Network Security Groups are the primary microsegmentation tool in Azure, filtering traffic by source and destination IP, port, and protocol. The security standard is to have an NSG with a default-deny inbound rule and explicit allow rules for required traffic on every subnet. The NSG rule priority model requires careful rule ordering, with lower numbers evaluated first and the matched rule terminating evaluation. Application Security Groups allow rules to reference groups of VMs by logical name rather than IP addresses, making management easier.

The other thing that bites you is rule churn. In a multi‑team project we ended up with more than 150 NSG rules across ten subnets, and a junior admin accidentally added a permissive rule with priority 100 that opened inbound RDP to the whole internet. The rule was evaluated before the intended deny, and we saw a spike in connection attempts in Azure Monitor. To avoid that, we locked down NSG changes behind an Azure Policy that caps the number of rules per NSG at 50 and requires a tag on the rule description. We also turned on NSG flow logs and shipped them to Log Analytics; the extra storage cost was about $30 per month, but it gave us the forensic detail to catch the mis‑configuration within minutes.

Private endpoints for PaaS services are a game-changer for security. Azure Private Endpoint creates a private IP address in your VNet for services like Storage, SQL, Key Vault, Service Bus, and ACR. This means network traffic to the service traverses the Azure backbone rather than the public internet, reducing the attack surface.
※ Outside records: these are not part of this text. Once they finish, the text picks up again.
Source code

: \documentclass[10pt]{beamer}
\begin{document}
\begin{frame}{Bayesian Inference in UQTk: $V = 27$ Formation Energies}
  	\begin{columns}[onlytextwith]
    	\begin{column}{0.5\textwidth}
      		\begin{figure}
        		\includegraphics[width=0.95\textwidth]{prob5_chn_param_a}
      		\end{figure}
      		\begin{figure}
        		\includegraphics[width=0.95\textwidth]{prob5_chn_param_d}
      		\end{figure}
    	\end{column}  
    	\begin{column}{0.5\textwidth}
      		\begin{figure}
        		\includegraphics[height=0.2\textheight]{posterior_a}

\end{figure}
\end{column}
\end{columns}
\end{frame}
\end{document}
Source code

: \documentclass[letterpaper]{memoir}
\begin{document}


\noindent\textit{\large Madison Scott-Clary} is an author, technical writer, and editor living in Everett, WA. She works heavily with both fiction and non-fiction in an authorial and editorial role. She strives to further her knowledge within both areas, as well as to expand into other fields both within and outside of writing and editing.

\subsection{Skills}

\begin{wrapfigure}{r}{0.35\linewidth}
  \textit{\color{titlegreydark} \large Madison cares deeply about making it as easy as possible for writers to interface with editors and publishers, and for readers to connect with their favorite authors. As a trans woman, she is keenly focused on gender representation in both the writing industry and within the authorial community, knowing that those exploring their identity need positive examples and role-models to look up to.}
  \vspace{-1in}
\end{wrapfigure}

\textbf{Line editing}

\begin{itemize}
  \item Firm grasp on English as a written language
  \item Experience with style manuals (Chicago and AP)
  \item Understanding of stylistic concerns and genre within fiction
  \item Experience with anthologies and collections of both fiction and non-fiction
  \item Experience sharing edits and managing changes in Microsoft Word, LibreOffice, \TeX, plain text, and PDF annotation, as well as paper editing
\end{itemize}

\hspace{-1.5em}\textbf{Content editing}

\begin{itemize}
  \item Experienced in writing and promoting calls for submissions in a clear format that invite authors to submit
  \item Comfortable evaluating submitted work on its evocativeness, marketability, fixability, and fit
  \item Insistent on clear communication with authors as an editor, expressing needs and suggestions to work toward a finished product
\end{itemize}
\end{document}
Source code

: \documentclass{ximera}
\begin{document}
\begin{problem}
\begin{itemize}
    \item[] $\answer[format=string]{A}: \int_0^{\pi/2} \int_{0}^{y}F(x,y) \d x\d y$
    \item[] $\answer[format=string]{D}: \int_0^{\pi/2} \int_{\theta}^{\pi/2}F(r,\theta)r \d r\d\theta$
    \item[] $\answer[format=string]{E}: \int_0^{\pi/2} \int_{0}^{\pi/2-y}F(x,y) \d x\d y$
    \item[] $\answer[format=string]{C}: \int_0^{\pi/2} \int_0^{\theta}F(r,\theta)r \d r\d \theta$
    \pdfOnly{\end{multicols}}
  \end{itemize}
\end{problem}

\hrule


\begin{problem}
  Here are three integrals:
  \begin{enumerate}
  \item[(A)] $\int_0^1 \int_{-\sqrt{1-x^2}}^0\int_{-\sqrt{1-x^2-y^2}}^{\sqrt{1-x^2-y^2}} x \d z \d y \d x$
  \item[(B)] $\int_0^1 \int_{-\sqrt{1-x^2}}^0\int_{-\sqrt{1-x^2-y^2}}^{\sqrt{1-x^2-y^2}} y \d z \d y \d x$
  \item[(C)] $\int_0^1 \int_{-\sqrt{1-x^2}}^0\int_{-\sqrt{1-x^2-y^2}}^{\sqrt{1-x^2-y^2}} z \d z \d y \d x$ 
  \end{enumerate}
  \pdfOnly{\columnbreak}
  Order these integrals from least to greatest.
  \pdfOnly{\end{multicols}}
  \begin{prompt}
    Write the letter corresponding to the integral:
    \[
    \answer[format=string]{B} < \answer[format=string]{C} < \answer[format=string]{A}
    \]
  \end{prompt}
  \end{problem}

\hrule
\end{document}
Private Endpoints eliminate the public endpoint of the PaaS service for your access, and DNS resolution for the service FQDN resolves to the private IP via Private DNS Zones linked to the VNet.

When it comes to connecting VNets, there are two main options: VNet peering and VPN gateways. VNet peering connects two VNets at the Azure backbone level with low latency and high bandwidth, allowing peered VNets to communicate as if they're on the same network. VPN Gateway, on the other hand, connects VNets or on-premises networks via encrypted tunnels over the public internet, with higher latency and lower bandwidth.

Cost and latency are the real decision points between peering and VPN. A 1 Gbps VNet peering in the same region costs roughly $0.01 per GB of outbound traffic, and the latency is typically under 2 ms because the traffic stays on the Azure backbone. By contrast, a Site‑to‑Site VPN using a VpnGw1 SKU costs about $0.10 per hour plus $0.03 per GB, and you add encryption overhead that pushes latency into the 30‑50 ms range. In a recent migration we moved a data‑lake workload from a hub VNet to a spoke VNet; the peering cost was under $10 per month for 1 TB of traffic, while the VPN would have been ten times that. The only time we kept the VPN was when we needed to connect to an on‑premises network that still relied on IPSec tunnels.

For Azure-to-Azure connectivity, VNet peering is usually the correct choice, unless cross-region or cross-subscription routing requires a hub-and-spoke topology with Azure Virtual WAN or Azure Route Server. In those cases, VPN Gateway may be necessary, but it's generally better to use VNet peering when possible.

In my experience, proper planning and design of Azure Virtual Networks can make a huge difference in the security and performance of Azure workloads. By taking the time to plan VNets, subnets, and security groups carefully, you can avoid expensive retrofits later on and ensure a smooth and secure deployment.

One of the key benefits of using Azure Virtual Networks is the ability to microsegment traffic using Network Security Groups and Application Security Groups. This allows for fine-grained control over traffic flow and makes it easier to meet security and compliance requirements.

Overall, Azure Virtual Networks provide a powerful foundation for Azure workloads, and with proper planning and design, they can help ensure a secure and high-performing deployment.